> [Assigned task]
Nothing but the lines from the start of the entries below through the line containing "#### BSP-trees for polyhedrons" should appear in the answer, copied exactly and free of pictures.

········

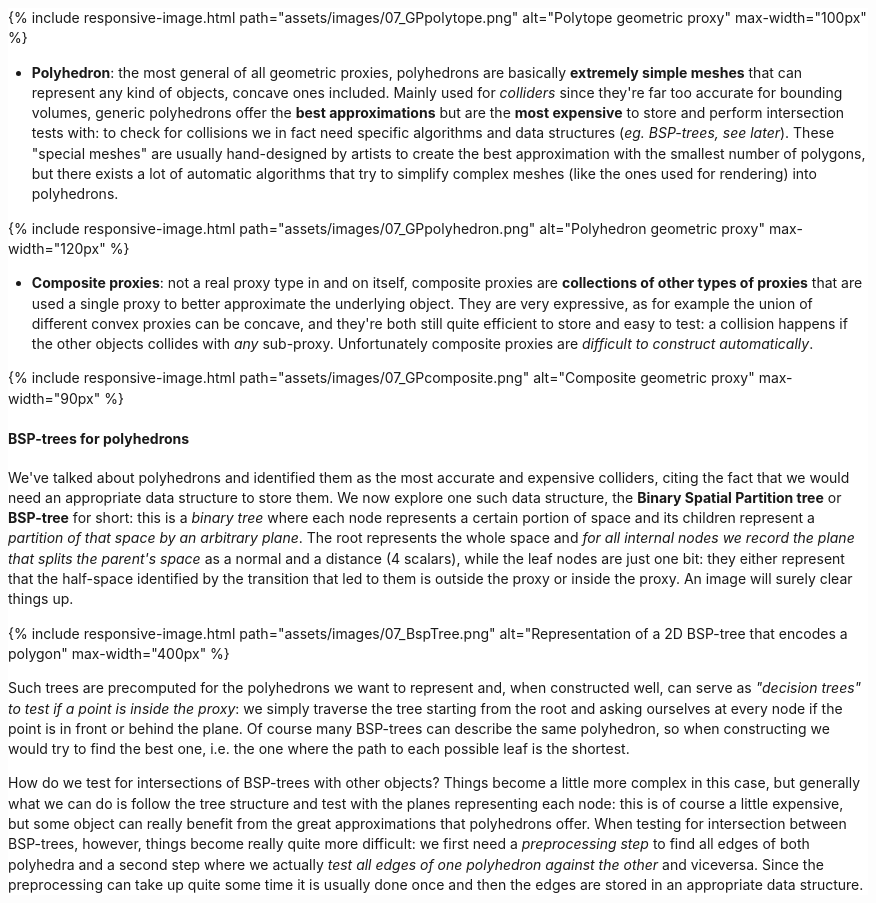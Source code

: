 {% include responsive-image.html path="assets/images/07_GPpolytope.png" alt="Polytope geometric proxy" max-width="100px" %}

- **Polyhedron**: the most general of all geometric proxies, polyhedrons are basically **extremely simple meshes** that can represent any kind of objects, concave ones included.
    Mainly used for *colliders* since they're far too accurate for bounding volumes, generic polyhedrons offer the **best approximations** but are the **most expensive** to store and perform intersection tests with: to check for collisions we in fact need specific algorithms and data structures (*eg. BSP-trees, see later*).
    These "special meshes" are usually hand-designed by artists to create the best approximation with the smallest number of polygons, but there exists a lot of automatic algorithms that try to simplify complex meshes (like the ones used for rendering) into polyhedrons.

{% include responsive-image.html path="assets/images/07_GPpolyhedron.png" alt="Polyhedron geometric proxy" max-width="120px" %}

- **Composite proxies**: not a real proxy type in and on itself, composite proxies are **collections of other types of proxies** that are used a single proxy to better approximate the underlying object.
    They are very expressive, as for example the union of different convex proxies can be concave, and they're both still quite efficient to store and easy to test: a collision happens if the other objects collides with *any* sub-proxy.
    Unfortunately composite proxies are *difficult to construct automatically*.

{% include responsive-image.html path="assets/images/07_GPcomposite.png" alt="Composite geometric proxy" max-width="90px" %}

#### BSP-trees for polyhedrons

We've talked about polyhedrons and identified them as the most accurate and expensive colliders, citing the fact that we would need an appropriate data structure to store them.
We now explore one such data structure, the **Binary Spatial Partition tree** or **BSP-tree** for short: this is a *binary tree* where each node represents a certain portion of space and its children represent a *partition of that space by an arbitrary plane*.
The root represents the whole space and *for all internal nodes we record the plane that splits the parent's space* as a normal and a distance (4 scalars), while the leaf nodes are just one bit: they either represent that the half-space identified by the transition that led to them is outside the proxy or inside the proxy.
An image will surely clear things up.

{% include responsive-image.html path="assets/images/07_BspTree.png" alt="Representation of a 2D BSP-tree that encodes a polygon" max-width="400px" %}

Such trees are precomputed for the polyhedrons we want to represent and, when constructed well, can serve as *"decision trees" to test if a point is inside the proxy*: we simply traverse the tree starting from the root and asking ourselves at every node if the point is in front or behind the plane.
Of course many BSP-trees can describe the same polyhedron, so when constructing we would try to find the best one, i.e. the one where the path to each possible leaf is the shortest.

How do we test for intersections of BSP-trees with other objects?
Things become a little more complex in this case, but generally what we can do is follow the tree structure and test with the planes representing each node: this is of course a little expensive, but some object can really benefit from the great approximations that polyhedrons offer.
When testing for intersection between BSP-trees, however, things become really quite more difficult: we first need a *preprocessing step* to find all edges of both polyhedra and a second step where we actually *test all edges of one polyhedron against the other* and viceversa.
Since the preprocessing can take up quite some time it is usually done once and then the edges are stored in an appropriate data structure.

········

> [Result for this task]
Source code

: {% include responsive-image.html path="assets/images/07_GPpolytope.png" alt="Polytope geometric proxy" max-width="100px" %}

- **Polyhedron**: the most general of all geometric proxies, polyhedrons are basically **extremely simple meshes** that can represent any kind of objects, concave ones included.
    Mainly used for *colliders* since they're far too accurate for bounding volumes, generic polyhedrons offer the **best approximations** but are the **most expensive** to store and perform intersection tests with: to check for collisions we in fact need specific algorithms and data structures (*eg. BSP-trees, see later*).
    These "special meshes" are usually hand-designed by artists to create the best approximation with the smallest number of polygons, but there exists a lot of automatic algorithms that try to simplify complex meshes (like the ones used for rendering) into polyhedrons.

{% include responsive-image.html path="assets/images/07_GPpolyhedron.png" alt="Polyhedron geometric proxy" max-width="120px" %}

- **Composite proxies**: not a real proxy type in and on itself, composite proxies are **collections of other types of proxies** that are used a single proxy to better approximate the underlying object.
    They are very expressive, as for example the union of different convex proxies can be concave, and they're both still quite efficient to store and easy to test: a collision happens if the other objects collides with *any* sub-proxy.
    Unfortunately composite proxies are *difficult to construct automatically*.

{% include responsive-image.html path="assets/images/07_GPcomposite.png" alt="Composite geometric proxy" max-width="90px" %}

#### BSP-trees for polyhedrons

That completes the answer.